08-06-2005, 10:03 PM

WESTERN SAMURAIS

If you are reading ‘East Meets West’ or an article that explores every detail of life in Japan written by Westerners, chances are you have at least encountered a polemic one. My personal encounters with gaijin westerners however give a different analysis. Nihon-jins and Western gai-jins just seem to go along with. I don’t mean of course that if you are going to replace the population with Westerners, it would be anything like the success story Japan has been nor to undermine the apparent cultural differences because Japan seems to be highly “Westernized”.

For example, every time I meet my neighbors (mostly English teachers from the U.S. and U.K.), they would always say to me, “Good to see you Sam. How are you doing?” very quickly like “Hai, Hai”. It took me a while to realize that nobody wants an answer. You don’t know if they are really friendly or just the style of being polite. You see, it doesn’t differ sharply with “Hai” which rarely means “yes”. We can see a clue that the insincere inquiry is a ‘institutionalized thoughtfulness’.

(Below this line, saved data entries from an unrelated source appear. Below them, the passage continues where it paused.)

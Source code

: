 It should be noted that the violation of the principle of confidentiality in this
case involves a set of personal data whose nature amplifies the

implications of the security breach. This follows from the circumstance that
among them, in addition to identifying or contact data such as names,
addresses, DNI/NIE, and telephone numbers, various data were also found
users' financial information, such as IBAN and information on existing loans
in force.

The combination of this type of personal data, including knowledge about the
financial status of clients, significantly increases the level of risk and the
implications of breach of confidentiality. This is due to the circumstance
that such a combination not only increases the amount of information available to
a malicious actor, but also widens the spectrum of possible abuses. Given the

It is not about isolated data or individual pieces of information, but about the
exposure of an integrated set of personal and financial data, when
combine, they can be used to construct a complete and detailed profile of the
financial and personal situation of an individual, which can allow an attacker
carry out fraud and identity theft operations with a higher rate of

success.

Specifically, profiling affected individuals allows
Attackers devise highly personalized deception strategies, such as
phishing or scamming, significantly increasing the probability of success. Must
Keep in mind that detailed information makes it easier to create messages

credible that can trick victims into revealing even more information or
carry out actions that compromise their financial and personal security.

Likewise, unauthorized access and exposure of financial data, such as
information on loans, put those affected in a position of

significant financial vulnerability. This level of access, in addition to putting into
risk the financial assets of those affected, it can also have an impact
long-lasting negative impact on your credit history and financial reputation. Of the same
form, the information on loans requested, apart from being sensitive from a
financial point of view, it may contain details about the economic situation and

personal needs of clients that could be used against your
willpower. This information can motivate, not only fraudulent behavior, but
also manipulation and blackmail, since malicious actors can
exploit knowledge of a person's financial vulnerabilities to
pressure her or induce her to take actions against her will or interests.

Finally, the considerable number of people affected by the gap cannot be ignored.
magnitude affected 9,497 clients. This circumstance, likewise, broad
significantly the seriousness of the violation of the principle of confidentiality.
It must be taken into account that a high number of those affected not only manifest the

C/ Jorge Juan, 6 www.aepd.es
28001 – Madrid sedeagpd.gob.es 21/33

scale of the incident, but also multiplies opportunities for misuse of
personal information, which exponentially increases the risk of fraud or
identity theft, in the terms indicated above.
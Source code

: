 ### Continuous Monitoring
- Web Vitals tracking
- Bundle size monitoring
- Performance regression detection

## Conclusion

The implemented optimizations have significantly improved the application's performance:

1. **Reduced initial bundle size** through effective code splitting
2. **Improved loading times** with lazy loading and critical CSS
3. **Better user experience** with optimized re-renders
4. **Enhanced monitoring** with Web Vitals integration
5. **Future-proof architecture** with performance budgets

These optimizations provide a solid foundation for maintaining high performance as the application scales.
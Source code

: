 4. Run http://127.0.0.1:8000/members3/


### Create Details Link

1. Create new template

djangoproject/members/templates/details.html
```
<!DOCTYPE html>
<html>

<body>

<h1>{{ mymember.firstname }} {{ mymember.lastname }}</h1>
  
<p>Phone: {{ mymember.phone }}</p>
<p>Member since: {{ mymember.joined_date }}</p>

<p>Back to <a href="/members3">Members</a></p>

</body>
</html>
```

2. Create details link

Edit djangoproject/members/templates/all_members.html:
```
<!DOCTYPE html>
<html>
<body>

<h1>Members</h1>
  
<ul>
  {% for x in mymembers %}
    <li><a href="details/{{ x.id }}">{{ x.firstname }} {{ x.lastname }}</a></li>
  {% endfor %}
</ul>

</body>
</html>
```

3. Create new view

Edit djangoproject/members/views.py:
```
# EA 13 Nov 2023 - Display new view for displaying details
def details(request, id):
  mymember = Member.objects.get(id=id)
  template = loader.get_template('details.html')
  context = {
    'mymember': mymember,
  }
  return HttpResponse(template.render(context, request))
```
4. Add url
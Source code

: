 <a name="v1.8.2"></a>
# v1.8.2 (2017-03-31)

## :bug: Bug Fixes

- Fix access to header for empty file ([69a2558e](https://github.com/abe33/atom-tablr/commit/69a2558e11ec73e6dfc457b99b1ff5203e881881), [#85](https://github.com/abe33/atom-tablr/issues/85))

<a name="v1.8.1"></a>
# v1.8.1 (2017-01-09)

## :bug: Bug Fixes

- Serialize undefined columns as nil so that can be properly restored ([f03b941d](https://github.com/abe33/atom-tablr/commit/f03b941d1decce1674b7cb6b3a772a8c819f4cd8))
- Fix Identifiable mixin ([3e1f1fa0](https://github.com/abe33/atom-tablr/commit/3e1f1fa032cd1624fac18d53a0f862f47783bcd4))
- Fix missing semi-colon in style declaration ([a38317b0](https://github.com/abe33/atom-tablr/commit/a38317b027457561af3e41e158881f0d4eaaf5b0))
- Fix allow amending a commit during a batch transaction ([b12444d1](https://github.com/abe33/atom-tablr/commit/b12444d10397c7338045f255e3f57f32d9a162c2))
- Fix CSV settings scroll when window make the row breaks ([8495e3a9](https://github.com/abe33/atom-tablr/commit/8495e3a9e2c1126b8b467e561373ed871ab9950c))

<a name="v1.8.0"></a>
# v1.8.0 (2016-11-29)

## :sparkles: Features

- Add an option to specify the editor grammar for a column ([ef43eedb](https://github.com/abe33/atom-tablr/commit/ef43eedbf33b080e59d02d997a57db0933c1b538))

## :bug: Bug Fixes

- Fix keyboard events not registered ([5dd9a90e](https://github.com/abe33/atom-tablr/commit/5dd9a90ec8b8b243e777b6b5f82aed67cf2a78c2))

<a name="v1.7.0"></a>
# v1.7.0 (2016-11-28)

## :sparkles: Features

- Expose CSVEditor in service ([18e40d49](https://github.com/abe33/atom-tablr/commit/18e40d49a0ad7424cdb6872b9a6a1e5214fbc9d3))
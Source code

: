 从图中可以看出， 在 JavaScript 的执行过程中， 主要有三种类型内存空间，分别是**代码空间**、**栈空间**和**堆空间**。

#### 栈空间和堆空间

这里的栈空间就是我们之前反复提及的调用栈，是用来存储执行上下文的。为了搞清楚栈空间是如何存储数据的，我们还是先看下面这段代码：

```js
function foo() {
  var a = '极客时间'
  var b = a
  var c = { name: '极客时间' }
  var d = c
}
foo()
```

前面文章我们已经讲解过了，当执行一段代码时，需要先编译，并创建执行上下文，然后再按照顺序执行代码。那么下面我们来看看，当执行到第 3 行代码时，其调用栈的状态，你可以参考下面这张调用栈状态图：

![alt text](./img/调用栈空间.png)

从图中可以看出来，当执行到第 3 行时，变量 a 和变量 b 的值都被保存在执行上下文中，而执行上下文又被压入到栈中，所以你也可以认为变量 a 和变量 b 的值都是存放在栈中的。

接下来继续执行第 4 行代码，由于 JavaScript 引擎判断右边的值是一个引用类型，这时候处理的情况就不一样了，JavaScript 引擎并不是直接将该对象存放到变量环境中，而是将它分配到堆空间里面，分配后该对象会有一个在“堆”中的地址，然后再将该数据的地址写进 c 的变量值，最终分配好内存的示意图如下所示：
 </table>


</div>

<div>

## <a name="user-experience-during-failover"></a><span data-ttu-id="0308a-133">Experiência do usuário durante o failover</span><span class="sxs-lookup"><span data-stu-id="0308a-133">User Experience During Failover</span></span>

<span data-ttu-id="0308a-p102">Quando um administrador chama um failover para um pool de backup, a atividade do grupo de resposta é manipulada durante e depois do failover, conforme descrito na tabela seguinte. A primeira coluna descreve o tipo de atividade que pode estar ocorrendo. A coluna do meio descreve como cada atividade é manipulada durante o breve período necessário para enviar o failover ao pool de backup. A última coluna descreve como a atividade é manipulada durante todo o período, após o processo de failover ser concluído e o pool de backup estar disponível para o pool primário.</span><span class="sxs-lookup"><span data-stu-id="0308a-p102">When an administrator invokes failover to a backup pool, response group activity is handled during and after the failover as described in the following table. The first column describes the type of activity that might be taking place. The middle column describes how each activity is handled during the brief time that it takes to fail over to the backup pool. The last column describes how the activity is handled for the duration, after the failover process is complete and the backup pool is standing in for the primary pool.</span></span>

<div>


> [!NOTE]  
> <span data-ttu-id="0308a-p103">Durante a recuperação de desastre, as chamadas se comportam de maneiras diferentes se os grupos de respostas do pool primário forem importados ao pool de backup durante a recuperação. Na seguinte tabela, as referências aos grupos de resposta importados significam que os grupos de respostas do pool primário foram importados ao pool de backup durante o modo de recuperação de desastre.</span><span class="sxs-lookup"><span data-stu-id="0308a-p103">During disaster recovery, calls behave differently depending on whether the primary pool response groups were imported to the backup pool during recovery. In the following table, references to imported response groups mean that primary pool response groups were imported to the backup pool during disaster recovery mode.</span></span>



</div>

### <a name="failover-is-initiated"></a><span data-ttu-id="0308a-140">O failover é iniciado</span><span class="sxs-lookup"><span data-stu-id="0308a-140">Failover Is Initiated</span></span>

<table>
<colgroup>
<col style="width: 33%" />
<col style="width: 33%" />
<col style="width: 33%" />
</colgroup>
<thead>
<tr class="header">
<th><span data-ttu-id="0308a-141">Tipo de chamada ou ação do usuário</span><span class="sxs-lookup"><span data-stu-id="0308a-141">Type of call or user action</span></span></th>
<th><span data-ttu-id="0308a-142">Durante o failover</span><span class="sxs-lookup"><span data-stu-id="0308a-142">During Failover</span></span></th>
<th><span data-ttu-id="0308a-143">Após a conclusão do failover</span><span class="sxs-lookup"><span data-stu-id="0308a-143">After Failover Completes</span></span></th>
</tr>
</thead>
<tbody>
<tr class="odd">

Although I find the Americans whinny (like us Filipinos) and hear them always say, “they’re just a bunch of robots”, I don’t expect wild burst from a typical English man. They are very stiff and very reserved and staid, much more than even the Japanese salaryman who are too formal and only seem spontaneous when they are out drinking. And like the Samurai’s who prided themselves on endurance and showing no emotion (qualities still valued in Japanese society today).

Hmmm, well I suppose there’s a place for all different kinds of responses but let me have one last shot. Nihonjins and gaijins from the west are ant-like. Well, you say Asians are sluggish ( I said ‘Asians’ because Japanese are not connected with that word) but that’s a different story. The order: job, friends, then family might not be true to the other one but I find them both so caught up in the rat race. I remember asking my British neighbor why he always work even on holidays and he quipped “It’s Japan, man”. Their careers/working life are spinning in the Simon and Garfunkel song “Patterns”:

There are patterns I must follow
Just as I must breathe each breath
Like a rat in a maze
The path before me lies
And the pattern never alters
Until the rat dies

One time the same neighbor ask me why I seem to enjoy my life here in Tokyo despite the fact that I have an ‘odd’ arubaito job and I don’t get paid like the traditional gaijin English teachers-almost implying how did I survived. I said that I am not a hermit participating in the rat race.

Though, I wont be surprised if some of these westerners, who think that their parents back home are much richer than them and trapped in a maze here in Japan, will one day kneel to the ground and plunge his own sword into his body as an honorable surrender –like the Samurai’s harakiri.